© Clerical Whispers
Government will not protect people who use witchcraft and other supernatural powers to harm others, a Cabinet Minister has said. Justice and Legal Affairs Minister Patrick Chinamasa said any person who could provide evidence to show that one was a witch could escape criminal prosecution.
The minister said this yesterday in the Senate while responding to inquiries from Mutasa-Nyanga Senator Patrick Chitaka (MDC-T) who had asked why the Government was not repealing the Witchcraft and Suppression Act considering that the practice was rampant in the African culture.
The question was posed when Minister Chinamasa was steering for the ratification of a Swakopmund Protocol that seeks to protect traditional knowledge and medicine.

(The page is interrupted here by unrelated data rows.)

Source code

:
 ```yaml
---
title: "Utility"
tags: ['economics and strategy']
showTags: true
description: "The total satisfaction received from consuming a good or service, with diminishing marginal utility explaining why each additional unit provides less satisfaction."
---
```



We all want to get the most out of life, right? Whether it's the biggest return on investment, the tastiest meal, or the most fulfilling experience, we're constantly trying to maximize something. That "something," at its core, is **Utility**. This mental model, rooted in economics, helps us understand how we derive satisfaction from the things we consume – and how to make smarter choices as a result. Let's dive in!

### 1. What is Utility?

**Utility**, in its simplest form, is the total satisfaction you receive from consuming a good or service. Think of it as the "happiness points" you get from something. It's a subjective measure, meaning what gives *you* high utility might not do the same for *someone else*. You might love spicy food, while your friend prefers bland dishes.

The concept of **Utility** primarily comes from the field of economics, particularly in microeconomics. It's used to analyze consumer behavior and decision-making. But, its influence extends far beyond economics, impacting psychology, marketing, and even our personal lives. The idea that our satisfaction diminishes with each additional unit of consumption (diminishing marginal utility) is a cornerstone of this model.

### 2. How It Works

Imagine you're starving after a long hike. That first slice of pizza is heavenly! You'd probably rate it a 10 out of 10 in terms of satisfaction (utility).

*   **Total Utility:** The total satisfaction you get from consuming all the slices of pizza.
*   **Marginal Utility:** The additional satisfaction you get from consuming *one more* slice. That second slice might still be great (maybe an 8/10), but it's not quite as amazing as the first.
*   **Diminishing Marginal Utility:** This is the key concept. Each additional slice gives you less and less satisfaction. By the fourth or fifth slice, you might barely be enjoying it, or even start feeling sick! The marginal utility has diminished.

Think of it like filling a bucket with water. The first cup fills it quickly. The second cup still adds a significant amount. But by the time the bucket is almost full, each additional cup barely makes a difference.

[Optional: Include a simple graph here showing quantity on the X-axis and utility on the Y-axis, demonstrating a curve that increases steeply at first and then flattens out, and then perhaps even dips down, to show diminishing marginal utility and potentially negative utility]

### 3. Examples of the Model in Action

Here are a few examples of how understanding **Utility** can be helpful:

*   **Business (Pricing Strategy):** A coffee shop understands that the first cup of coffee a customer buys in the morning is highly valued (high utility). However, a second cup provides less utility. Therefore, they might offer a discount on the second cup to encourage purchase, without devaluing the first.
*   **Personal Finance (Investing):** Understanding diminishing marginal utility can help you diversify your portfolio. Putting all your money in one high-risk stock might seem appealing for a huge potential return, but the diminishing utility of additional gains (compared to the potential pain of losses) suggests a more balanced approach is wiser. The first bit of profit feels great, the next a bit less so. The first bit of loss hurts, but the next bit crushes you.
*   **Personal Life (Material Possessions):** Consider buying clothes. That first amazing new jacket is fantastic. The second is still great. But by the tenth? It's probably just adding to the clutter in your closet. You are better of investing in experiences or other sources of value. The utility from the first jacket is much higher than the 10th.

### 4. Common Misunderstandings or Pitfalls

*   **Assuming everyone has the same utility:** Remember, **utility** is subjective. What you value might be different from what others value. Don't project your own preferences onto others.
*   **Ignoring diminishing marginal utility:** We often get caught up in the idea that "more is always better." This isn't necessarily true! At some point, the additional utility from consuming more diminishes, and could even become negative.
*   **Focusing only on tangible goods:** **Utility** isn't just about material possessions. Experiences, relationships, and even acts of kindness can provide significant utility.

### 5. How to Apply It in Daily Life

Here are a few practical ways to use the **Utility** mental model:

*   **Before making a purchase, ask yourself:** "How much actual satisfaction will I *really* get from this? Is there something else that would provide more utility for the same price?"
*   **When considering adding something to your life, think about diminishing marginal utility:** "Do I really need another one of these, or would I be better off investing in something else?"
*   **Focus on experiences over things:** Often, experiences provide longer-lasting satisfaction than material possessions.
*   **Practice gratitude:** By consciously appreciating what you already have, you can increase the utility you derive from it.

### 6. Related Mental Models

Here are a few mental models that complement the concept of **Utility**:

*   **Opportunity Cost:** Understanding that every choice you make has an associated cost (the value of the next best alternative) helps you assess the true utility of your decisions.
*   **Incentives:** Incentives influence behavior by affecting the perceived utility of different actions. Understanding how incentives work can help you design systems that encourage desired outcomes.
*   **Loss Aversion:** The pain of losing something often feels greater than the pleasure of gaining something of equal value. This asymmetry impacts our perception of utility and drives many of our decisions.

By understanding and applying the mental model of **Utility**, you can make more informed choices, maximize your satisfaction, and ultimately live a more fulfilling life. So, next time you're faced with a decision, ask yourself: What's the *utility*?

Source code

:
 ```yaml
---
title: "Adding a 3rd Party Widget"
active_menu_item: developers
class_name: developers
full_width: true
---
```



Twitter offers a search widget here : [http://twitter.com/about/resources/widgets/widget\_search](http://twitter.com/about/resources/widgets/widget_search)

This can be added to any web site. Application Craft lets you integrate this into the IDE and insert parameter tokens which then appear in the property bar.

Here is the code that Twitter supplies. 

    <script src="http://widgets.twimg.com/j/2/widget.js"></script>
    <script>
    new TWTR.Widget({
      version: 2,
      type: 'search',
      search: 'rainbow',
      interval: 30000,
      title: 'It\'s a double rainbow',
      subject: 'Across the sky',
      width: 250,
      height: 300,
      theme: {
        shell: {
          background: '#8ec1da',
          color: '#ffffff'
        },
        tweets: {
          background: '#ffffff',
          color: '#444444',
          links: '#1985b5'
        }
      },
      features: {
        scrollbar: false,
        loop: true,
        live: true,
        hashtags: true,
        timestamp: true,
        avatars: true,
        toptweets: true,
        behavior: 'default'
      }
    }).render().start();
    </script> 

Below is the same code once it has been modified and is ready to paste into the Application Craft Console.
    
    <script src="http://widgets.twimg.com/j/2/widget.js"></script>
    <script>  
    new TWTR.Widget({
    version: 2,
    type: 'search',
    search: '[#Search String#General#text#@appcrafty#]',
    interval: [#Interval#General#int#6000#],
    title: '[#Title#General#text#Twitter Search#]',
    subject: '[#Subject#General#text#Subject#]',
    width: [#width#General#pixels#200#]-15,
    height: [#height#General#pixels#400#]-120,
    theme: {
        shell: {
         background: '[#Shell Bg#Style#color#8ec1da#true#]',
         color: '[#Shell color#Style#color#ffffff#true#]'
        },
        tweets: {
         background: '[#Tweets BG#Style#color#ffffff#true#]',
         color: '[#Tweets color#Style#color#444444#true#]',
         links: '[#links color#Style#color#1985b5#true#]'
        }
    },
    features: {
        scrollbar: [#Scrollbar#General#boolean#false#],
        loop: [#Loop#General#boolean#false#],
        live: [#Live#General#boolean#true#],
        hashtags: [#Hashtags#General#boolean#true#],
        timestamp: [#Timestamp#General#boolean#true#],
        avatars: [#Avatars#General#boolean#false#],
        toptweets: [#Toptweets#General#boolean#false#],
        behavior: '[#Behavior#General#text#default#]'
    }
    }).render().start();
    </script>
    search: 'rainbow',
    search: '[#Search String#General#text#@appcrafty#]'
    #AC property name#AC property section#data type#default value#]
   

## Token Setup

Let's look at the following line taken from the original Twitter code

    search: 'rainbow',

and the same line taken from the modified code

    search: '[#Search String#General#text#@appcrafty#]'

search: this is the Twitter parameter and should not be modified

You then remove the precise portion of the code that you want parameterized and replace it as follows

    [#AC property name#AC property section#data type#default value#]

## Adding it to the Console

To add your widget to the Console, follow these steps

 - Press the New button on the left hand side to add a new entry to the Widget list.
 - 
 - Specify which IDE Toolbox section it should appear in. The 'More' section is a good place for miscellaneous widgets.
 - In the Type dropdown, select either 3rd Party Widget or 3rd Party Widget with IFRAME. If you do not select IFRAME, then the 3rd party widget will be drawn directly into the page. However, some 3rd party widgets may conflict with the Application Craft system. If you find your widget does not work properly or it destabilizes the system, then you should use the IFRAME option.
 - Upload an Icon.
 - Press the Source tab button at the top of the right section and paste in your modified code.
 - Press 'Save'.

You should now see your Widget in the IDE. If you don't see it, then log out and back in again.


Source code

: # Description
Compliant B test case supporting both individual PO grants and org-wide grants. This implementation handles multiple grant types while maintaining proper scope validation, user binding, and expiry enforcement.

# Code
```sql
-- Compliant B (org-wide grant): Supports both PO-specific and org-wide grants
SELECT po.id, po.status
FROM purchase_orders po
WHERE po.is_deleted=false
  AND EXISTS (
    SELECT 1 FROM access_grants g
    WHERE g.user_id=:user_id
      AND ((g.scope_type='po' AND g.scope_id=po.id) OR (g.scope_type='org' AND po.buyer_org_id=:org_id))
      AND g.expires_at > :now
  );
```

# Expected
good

The minister said the Witchcraft and Suppression Act was repealed a long time ago and replaced by the Criminal Codification and Reform Act.
"Clearly if you point out that someone was a witch, it is defamatory.
"But if you can prove it that someone was found with a human hand that is enough proof," he said.
"If you can open a grave and eat its contents, that's enough proof."
Minister Chinamasa said witchcraft allegations have in the past divided families.
Hardworking and wealthier families, he said, have usually been the target of such allegations.
The usual allegations, he said, were that these wealthier families were using poor families to work in their fields at night.
"If you can prove that, then it is witchcraft.